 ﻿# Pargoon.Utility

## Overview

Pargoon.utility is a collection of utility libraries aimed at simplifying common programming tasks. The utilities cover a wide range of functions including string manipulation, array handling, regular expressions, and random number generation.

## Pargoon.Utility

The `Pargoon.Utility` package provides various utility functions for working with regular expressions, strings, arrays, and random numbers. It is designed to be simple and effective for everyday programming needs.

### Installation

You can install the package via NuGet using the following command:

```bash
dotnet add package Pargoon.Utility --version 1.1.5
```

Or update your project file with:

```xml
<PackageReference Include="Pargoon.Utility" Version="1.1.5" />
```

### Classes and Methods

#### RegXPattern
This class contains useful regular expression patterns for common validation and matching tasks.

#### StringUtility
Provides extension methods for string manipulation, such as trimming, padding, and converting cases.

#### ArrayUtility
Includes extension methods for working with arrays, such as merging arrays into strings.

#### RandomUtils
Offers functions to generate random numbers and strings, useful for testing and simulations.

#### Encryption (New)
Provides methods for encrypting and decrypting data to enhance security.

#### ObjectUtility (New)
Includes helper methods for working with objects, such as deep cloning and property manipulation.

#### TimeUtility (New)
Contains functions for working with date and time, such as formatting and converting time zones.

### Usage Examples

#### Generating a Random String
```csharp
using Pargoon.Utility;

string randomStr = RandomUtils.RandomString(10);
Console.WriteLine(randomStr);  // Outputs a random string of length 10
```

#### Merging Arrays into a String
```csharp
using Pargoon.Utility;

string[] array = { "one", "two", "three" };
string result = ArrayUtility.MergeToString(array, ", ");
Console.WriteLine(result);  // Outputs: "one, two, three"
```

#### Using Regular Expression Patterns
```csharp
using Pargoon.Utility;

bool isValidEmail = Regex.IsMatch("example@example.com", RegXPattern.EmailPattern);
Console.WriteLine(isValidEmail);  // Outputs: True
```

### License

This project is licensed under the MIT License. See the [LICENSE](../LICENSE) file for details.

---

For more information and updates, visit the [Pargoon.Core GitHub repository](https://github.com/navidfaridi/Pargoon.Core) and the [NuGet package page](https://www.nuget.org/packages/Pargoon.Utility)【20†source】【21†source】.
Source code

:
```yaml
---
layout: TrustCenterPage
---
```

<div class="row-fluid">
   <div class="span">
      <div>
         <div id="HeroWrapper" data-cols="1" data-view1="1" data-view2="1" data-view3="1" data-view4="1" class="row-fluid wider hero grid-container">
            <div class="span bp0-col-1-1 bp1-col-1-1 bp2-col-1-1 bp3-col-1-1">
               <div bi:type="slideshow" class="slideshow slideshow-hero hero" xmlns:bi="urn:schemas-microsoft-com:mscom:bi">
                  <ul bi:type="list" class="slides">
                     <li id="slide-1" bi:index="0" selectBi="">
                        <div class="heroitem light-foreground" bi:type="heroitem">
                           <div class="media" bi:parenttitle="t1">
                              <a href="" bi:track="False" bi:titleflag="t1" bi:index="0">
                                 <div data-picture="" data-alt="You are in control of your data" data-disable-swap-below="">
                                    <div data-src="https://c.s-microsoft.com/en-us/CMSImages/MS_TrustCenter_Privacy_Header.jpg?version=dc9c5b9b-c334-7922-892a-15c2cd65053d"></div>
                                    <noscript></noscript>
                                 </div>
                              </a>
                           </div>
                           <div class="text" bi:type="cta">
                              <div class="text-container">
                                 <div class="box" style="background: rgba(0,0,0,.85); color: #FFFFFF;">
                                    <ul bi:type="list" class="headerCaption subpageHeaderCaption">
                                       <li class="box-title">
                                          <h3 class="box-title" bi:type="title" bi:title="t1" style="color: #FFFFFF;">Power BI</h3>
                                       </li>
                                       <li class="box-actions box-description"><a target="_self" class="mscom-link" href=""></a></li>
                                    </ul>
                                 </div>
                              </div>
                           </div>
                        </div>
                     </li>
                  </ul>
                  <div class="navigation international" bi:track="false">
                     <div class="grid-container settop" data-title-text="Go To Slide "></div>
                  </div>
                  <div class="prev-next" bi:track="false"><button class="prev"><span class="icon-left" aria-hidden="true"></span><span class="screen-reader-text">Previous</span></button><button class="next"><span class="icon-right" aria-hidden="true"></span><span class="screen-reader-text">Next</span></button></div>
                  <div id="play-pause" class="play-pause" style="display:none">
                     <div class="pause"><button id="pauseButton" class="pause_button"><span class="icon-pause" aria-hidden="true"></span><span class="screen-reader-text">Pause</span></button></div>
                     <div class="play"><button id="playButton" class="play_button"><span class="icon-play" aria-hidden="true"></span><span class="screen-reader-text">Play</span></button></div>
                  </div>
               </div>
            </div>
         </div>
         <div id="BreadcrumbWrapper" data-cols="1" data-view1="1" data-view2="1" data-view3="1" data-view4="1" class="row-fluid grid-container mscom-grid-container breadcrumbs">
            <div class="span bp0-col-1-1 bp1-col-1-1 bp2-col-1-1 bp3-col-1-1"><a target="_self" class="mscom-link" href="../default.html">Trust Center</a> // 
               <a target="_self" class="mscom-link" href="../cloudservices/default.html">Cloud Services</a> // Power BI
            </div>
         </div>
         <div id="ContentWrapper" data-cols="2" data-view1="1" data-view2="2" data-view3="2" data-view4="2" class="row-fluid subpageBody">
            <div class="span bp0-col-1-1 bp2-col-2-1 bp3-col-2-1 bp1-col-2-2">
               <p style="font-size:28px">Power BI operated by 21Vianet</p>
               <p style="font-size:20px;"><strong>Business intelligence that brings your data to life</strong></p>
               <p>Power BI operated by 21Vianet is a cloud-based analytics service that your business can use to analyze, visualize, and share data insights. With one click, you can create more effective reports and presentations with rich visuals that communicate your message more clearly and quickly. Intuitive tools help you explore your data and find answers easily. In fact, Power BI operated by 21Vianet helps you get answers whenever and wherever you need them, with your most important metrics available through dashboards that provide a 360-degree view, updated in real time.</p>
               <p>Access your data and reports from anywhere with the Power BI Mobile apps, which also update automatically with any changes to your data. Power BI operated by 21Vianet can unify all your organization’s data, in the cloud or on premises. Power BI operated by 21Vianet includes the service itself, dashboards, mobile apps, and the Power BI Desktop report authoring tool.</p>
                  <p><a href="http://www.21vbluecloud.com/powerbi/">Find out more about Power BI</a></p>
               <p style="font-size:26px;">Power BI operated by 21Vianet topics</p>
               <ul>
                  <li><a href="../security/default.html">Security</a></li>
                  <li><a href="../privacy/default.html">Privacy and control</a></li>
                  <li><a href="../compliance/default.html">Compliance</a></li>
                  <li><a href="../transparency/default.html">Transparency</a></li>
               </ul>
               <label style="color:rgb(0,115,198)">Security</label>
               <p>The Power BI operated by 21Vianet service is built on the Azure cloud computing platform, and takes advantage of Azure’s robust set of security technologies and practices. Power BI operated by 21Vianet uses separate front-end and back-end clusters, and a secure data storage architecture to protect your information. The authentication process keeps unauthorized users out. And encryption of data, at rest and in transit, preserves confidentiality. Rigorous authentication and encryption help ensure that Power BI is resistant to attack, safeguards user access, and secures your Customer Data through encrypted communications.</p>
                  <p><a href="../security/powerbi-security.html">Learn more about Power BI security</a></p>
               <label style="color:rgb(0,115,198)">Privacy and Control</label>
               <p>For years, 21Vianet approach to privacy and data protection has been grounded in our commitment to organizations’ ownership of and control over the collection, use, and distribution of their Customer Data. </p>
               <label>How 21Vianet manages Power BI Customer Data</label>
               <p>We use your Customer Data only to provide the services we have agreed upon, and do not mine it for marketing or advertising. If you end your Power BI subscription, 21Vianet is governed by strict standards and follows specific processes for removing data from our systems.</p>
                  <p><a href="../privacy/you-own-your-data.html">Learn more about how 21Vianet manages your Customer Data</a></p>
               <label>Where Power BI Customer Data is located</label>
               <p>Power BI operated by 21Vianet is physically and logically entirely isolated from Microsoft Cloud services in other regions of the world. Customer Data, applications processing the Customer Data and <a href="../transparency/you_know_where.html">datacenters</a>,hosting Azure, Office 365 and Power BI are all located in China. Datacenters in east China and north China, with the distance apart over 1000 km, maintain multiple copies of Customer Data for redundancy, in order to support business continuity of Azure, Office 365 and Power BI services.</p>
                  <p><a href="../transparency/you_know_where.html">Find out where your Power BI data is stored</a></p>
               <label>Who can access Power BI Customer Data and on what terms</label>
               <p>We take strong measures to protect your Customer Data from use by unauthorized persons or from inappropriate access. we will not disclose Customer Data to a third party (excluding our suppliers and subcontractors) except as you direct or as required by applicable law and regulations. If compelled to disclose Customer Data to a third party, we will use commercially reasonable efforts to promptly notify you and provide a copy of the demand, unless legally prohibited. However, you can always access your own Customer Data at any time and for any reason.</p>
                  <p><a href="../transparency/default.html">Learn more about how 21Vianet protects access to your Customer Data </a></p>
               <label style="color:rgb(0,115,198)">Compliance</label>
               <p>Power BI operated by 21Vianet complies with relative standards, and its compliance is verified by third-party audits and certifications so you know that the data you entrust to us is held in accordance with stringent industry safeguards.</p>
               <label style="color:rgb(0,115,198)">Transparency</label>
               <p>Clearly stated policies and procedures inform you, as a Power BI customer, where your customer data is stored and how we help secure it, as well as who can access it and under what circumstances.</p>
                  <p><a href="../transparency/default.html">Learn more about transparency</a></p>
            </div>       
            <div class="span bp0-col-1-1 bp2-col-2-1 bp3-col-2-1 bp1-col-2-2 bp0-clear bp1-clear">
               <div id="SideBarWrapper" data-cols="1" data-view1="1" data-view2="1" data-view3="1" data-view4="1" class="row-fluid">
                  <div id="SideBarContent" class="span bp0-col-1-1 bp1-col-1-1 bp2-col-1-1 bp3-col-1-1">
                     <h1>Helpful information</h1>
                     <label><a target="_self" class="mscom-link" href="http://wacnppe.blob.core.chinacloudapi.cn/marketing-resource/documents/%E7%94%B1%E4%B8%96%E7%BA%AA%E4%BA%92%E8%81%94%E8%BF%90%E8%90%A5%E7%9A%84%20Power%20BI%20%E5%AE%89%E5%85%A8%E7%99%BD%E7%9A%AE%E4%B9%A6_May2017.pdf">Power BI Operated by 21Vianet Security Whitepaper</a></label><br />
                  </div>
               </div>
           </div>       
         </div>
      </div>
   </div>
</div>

■ ■ ■ ■ ■

• Your objective
All lines above that contain the word "randomStr" are to be copied.

• Problem solution
string randomStr = RandomUtils.RandomString(10);
Console.WriteLine(randomStr);  // Outputs a random string of length 10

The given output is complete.